Il faut aussi savoir que l’aspect spontané et réaliste de ces films vient également de sa direction d’acteurs et de plateau. Friedkin n’organise aucun casting pour trouver ses acteurs, il les a vu quelques parts et les veut, se faisant confiance pour juger s’ils seraient bons pour le rôle ou non. Il n’organise pas de répétition, de lecture, et ne leur donne que très peu d’informations: “tu passes par cette porte, tu dis quelque chose à cette dame, tu réfléchis 2 sec et tu t’en vas par cette porte”, dans le genre. Et c’est pour ça qu’il à besoin d’acteurs qui SONT littéralement leur personnage et qui n’ont pas besoin de maquillage pour paraître plus jeune, plus vieux, ou je ne sais quel transformation physique. Tout est fait pour être le plus spontané possible. Sur le plateau et à la technique, ça se passe de la même façon: pas de rail de travelling, des chaises roulantes ont été utilisés à la place. Pas de storyboard, scènes faites en 1 seule prise, pas de “action” ou de “coupez”(les acteurs ne savent pas quand ils sont filmés), éclairage principalement naturel et peu d’informations données au cameraman, qui sur The French Connection était un mec directement issu du reportage qui avait filmé la révolution Cubaine. “Tu te mets là, un mec va sortir par cette porte et va se mettre à courir …”. C’était à lui de trouver l’action, la caméra à l’épaule appuyant l’aspect vivant et réaliste de la mise en scène.

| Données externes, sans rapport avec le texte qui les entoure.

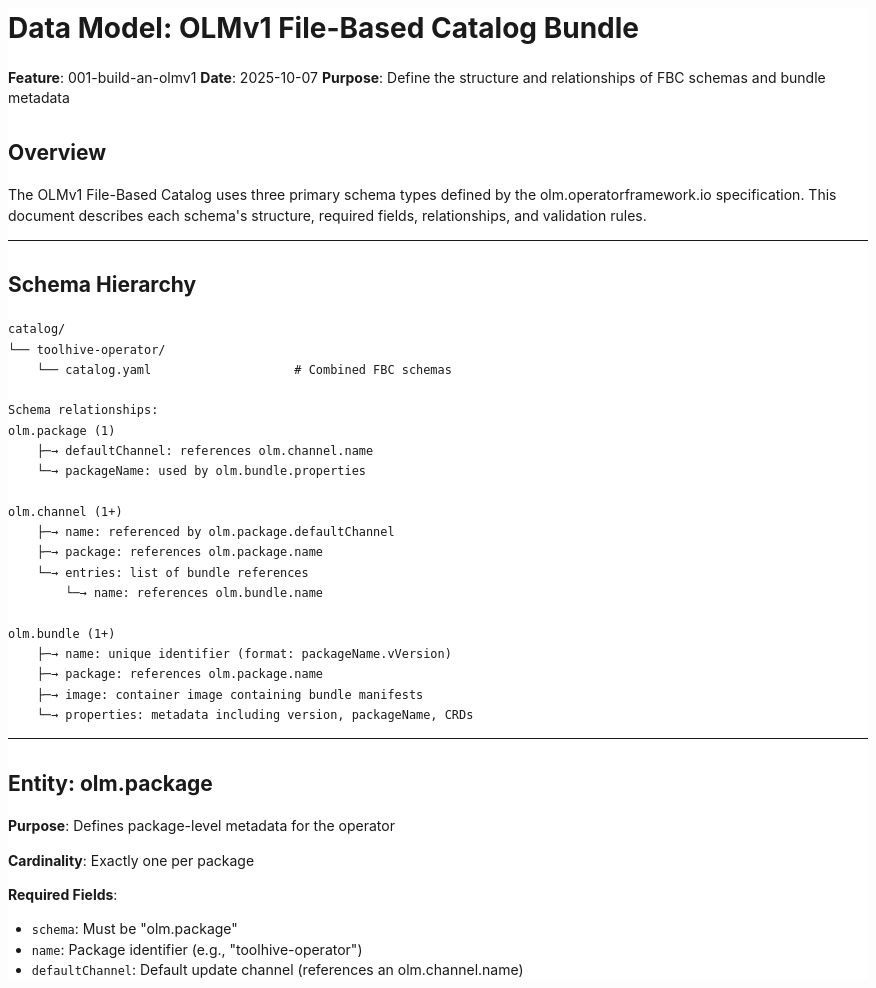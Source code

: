 # Data Model: OLMv1 File-Based Catalog Bundle

**Feature**: 001-build-an-olmv1
**Date**: 2025-10-07
**Purpose**: Define the structure and relationships of FBC schemas and bundle metadata

## Overview

The OLMv1 File-Based Catalog uses three primary schema types defined by the olm.operatorframework.io specification. This document describes each schema's structure, required fields, relationships, and validation rules.

---

## Schema Hierarchy

```
catalog/
└── toolhive-operator/
    └── catalog.yaml                    # Combined FBC schemas

Schema relationships:
olm.package (1)
    ├─→ defaultChannel: references olm.channel.name
    └─→ packageName: used by olm.bundle.properties

olm.channel (1+)
    ├─→ name: referenced by olm.package.defaultChannel
    ├─→ package: references olm.package.name
    └─→ entries: list of bundle references
        └─→ name: references olm.bundle.name

olm.bundle (1+)
    ├─→ name: unique identifier (format: packageName.vVersion)
    ├─→ package: references olm.package.name
    ├─→ image: container image containing bundle manifests
    └─→ properties: metadata including version, packageName, CRDs
```

---

## Entity: olm.package

**Purpose**: Defines package-level metadata for the operator

**Cardinality**: Exactly one per package

**Required Fields**:
- `schema`: Must be "olm.package"
- `name`: Package identifier (e.g., "toolhive-operator")
- `defaultChannel`: Default update channel (references an olm.channel.name)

Vous l’aurez compris, Friedkin n’a pas des façons “classiques” de faire. Il lui est même arrivé de tirer en l’air avec un pistolet à blanc pour effrayer des acteurs ou même de les gifler afin de les mettre dans une situation émotionnelle forte propice à la scène. C’est aussi le genre de mec à retarder la livraison d’un film pour qu’il n’y ait pas de “previews” d’organisées, pour éviter la censure ou qu’on touche au montage de son film . En l'occurrence pour The French Connection, le directeur de 20th Century Fox à l’époque avait détesté le film quand il l’avait vu pour la première fois, avant qu’il ne soit donc diffusé. Ce mec, qui était avant d’être promu, un célèbre monteur, avait demandé au réalisateur de faire des changements parce qu’il n’avait pas vraiment tout compris du film. Sauf que Friedkin ne se laisse pas faire: étant persuadé que ce mec ne savait pas ce qu’il disait, il lui montra exactement le même film en lui disant qu’il avait fait les changements demandés, et le mec trouva le film beaucoup mieux, alors qu’il n’avait pas du tout été modifié. Un cinéaste qui a du culot, et ça finit par payer.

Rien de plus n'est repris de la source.